Fourthly, a clear statement that others would notify as many as possible if anyone agreed to an act of defiance of their countryman, and they would convene at a location near the offense.
Fifthly, each associate would try to 
get as many signers to the document 
as possible.
Lastly, it was noted that if “any attempt shall be made on the liberty or property of any associate for any action or thing to be done in consequence of this agreement, we do most solemnly bind ourselves by the sacred engagements above entered into, at the risk of lives and fortunes, to restore such associate to his liberty and protect him…and his property”.
In the dim light of the old church, they all signed what would become known as the Leedstown Resolves. James Monroe’s father, three of George Washington’s brothers and brothers Richard Henry Lee and Francis Lightfoot Lee ( both signers of the Declaration of Independence) were but some of the notable signatures. They also wrote a letter to Archibald Ritchie warning, “If any abandoned Wretch, shall be so lost to Virtue and public Good as to wickedly contribute to the Stamp Act in this Colony, we will with the utmost expedition, convince all such Profligates that immediate Danger and Disgrace shall attend their prostitute Purpose.” The next day the association went down river to Hobbs His Hole to confront Ritchie about his transgressions.
Word travelled quickly as to their purpose. By the time they arrived in Hobbs Hole, over 400 men armed with swords and guns and calling themselves the Sons of Liberty confronted Ritchie at his home. After reading the letter to Ritchie, he relented and signed a letter of apology to his neighbors and pledged never to use the dreaded stamped paper in the future. Ritchie later became a loyal and fervent supporter of his neighbors in the events leading up to the American Revolution.
All along the East Coast, other acts of discord occurred.
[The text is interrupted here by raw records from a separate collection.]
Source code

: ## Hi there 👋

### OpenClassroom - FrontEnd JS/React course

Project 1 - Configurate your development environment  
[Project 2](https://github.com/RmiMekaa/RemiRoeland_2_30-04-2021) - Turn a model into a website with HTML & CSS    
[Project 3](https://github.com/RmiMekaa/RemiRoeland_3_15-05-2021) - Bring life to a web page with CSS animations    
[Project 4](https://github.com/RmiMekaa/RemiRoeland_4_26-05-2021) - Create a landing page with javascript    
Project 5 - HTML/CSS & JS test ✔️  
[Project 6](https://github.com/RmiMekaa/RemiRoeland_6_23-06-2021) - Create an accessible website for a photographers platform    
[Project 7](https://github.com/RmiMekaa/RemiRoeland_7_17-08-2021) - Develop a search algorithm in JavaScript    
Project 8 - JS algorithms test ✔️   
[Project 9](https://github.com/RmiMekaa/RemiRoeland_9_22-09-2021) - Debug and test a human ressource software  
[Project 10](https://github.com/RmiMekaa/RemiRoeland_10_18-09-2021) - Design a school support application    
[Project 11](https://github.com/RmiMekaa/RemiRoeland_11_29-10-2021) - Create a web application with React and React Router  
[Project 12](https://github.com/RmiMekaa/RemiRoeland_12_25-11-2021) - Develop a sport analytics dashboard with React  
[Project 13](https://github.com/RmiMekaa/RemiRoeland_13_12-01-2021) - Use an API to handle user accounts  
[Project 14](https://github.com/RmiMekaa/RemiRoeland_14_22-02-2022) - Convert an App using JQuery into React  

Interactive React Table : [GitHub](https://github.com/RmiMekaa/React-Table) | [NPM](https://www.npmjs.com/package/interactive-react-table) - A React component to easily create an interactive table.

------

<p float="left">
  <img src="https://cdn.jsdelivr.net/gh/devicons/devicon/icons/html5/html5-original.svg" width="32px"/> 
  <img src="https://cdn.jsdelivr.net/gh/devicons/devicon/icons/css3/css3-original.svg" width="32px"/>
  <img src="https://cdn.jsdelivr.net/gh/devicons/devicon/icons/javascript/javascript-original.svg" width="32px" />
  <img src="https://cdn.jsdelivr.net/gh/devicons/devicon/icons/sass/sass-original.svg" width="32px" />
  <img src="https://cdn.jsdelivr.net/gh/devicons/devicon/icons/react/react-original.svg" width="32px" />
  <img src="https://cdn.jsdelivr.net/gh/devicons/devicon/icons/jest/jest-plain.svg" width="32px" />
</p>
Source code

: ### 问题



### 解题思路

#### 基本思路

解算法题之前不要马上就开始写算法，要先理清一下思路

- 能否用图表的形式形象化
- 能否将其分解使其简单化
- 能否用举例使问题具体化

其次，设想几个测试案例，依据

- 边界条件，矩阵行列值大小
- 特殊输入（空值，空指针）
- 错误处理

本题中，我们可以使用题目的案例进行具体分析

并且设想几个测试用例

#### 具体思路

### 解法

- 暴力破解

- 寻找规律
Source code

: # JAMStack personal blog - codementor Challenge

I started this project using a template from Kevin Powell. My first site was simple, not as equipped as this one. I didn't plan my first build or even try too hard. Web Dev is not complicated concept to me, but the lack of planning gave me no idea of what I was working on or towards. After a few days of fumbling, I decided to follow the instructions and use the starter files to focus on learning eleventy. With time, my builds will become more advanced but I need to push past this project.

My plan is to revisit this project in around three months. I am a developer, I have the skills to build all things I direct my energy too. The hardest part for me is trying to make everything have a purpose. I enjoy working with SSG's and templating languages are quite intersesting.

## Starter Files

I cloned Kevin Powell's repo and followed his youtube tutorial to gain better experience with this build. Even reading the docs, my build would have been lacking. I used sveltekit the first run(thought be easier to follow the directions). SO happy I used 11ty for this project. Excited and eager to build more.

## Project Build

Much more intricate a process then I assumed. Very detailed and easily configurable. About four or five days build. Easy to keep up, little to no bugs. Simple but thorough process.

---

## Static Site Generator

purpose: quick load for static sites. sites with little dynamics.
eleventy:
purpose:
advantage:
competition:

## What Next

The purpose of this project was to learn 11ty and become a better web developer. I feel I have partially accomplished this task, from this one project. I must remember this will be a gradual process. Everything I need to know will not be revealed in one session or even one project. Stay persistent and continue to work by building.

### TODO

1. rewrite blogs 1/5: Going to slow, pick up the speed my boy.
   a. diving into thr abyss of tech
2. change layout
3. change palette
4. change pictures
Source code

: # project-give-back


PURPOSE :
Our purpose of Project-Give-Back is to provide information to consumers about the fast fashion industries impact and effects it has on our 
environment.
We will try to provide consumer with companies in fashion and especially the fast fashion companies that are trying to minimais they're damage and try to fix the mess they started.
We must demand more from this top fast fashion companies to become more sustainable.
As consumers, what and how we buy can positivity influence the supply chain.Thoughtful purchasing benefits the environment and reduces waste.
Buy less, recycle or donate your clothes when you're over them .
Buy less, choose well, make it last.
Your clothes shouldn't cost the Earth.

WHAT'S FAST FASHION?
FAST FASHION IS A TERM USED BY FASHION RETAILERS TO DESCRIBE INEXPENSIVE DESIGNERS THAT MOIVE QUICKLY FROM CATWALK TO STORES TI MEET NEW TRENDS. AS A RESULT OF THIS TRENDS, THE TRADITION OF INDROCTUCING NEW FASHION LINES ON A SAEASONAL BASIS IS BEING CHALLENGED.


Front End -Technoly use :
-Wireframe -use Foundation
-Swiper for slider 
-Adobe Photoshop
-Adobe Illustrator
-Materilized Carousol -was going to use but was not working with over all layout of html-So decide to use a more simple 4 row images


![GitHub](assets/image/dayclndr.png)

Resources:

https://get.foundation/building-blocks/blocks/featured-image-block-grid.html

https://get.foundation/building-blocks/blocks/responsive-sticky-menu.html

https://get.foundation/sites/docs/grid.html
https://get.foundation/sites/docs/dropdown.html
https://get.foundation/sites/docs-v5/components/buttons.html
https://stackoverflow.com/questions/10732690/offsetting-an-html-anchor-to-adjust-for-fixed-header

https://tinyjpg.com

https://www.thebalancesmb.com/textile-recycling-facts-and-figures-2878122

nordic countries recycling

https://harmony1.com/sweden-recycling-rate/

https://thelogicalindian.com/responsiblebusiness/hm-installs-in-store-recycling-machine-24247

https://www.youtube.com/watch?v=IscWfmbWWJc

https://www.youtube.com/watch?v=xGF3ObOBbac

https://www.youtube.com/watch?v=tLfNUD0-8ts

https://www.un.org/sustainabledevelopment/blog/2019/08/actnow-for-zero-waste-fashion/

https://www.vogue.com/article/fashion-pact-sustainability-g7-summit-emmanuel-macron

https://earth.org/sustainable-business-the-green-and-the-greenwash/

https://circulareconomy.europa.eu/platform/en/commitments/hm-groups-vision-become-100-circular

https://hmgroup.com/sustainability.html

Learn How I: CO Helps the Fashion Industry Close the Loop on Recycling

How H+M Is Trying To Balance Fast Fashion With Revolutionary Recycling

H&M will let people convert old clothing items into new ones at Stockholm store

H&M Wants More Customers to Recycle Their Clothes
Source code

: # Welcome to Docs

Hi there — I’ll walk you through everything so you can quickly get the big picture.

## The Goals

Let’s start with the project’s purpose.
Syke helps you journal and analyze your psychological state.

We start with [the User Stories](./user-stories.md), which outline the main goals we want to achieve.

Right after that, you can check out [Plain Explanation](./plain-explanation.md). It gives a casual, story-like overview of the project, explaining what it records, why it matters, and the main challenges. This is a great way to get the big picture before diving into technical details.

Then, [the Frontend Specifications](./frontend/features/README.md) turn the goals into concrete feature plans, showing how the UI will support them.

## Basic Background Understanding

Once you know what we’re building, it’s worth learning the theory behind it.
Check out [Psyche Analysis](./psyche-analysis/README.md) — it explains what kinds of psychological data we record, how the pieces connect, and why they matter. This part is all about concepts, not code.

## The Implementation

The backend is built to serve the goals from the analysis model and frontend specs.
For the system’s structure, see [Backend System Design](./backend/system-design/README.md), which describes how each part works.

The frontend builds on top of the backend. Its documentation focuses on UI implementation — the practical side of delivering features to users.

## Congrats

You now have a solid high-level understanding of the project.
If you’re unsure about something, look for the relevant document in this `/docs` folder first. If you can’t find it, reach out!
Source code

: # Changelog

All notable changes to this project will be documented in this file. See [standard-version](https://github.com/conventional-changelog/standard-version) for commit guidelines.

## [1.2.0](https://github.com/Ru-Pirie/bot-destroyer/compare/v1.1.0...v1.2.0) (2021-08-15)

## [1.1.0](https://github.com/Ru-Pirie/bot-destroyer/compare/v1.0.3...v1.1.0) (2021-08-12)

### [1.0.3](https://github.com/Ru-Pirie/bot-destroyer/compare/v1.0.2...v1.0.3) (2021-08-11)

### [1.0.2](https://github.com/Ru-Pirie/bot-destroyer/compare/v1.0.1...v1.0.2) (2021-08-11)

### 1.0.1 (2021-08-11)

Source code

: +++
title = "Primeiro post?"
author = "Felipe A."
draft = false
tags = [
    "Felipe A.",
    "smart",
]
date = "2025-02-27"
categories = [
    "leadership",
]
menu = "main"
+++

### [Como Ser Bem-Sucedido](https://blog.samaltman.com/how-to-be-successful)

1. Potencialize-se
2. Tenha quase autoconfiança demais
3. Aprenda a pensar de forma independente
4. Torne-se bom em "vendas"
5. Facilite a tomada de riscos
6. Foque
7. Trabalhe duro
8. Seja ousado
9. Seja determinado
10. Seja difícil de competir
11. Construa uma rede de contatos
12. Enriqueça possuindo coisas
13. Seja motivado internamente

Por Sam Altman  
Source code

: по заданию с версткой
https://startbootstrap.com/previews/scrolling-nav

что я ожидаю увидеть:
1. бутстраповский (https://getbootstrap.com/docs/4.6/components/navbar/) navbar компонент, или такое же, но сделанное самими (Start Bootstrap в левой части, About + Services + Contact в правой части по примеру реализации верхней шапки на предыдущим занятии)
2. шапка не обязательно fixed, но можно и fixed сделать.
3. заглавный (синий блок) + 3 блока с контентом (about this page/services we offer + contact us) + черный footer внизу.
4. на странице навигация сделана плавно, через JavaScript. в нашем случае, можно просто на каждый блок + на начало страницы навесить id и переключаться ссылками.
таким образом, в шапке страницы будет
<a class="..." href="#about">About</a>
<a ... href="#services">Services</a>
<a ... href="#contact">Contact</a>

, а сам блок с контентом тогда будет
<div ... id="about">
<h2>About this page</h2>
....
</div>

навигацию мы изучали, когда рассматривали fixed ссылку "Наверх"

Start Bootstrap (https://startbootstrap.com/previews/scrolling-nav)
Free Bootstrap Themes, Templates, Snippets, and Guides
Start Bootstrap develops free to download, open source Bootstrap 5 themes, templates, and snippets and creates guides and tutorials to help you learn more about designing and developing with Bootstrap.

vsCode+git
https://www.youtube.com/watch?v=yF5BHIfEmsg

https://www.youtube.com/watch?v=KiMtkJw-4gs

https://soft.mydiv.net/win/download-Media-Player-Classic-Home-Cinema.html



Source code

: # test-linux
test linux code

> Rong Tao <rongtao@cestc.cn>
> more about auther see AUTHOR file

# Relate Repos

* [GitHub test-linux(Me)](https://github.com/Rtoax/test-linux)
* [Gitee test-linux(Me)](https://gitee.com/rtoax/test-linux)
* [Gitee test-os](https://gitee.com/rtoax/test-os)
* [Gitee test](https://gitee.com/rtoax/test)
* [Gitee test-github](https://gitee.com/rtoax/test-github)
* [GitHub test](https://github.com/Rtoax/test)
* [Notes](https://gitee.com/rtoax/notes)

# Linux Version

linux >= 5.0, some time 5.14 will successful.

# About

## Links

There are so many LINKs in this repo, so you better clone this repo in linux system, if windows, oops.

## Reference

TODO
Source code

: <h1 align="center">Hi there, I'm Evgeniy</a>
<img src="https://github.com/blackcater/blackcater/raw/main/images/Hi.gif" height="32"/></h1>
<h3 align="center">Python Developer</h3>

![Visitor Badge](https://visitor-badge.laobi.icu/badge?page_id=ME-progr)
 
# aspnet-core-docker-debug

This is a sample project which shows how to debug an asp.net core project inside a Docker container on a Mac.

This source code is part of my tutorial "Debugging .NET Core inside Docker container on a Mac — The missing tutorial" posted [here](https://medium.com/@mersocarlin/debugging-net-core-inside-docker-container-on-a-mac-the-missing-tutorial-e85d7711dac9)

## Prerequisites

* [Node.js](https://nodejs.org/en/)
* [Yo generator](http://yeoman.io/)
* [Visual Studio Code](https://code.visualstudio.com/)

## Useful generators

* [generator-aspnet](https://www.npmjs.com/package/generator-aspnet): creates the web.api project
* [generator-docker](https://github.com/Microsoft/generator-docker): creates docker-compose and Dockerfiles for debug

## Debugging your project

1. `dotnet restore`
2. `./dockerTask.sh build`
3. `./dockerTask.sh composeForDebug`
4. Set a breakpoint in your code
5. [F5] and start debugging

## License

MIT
As England decided to bolster their presence in the colonies to enforce the new taxes, more discontent built. In 1770, a street fight in Boston erupted between a large gathering of patriots throwing snowballs, sticks and stones at a squad of British soldiers. Gunfire ensued leaving five colonists dead. The Boston Massacre, as it was known, was the first contact where men had actually been killed by the British. The Boston Tea Party (December 16 1773) occurred when The Sons of Liberty, dressed as Indians, fell upon British ships anchored in the Boston Harbor because they had not been allowed to dock and offload the cargo of tea. The tea was captured by the “Indians” and unceremoniously thrown into the harbor. These and other escalating events throughout New England and the other colonies brought things to a point of no return.
Ten years later, some believe fellow Virginian Thomas Jefferson used the Leedstown Resolves as a template when he penned The Declaration of Independence. That document was subsequently ratified by the newly formed Continental Congress on July 4, 1776.
In the now sleepy farming community of Leedstown, seeds of revolution were initially sown. At huge personal risk, these Virginians decided to make a statement that the colonies were not to be taken for granted. This spark grew into an inferno, a crucible so to speak, which molded the new United States of America. People with integrity and courage made a stand against tyranny. That grit, determination and commitment is still strong in our country. We can only hope that what these men did on the banks of the Rappahannock River in 1766 will not be lost to our future generations.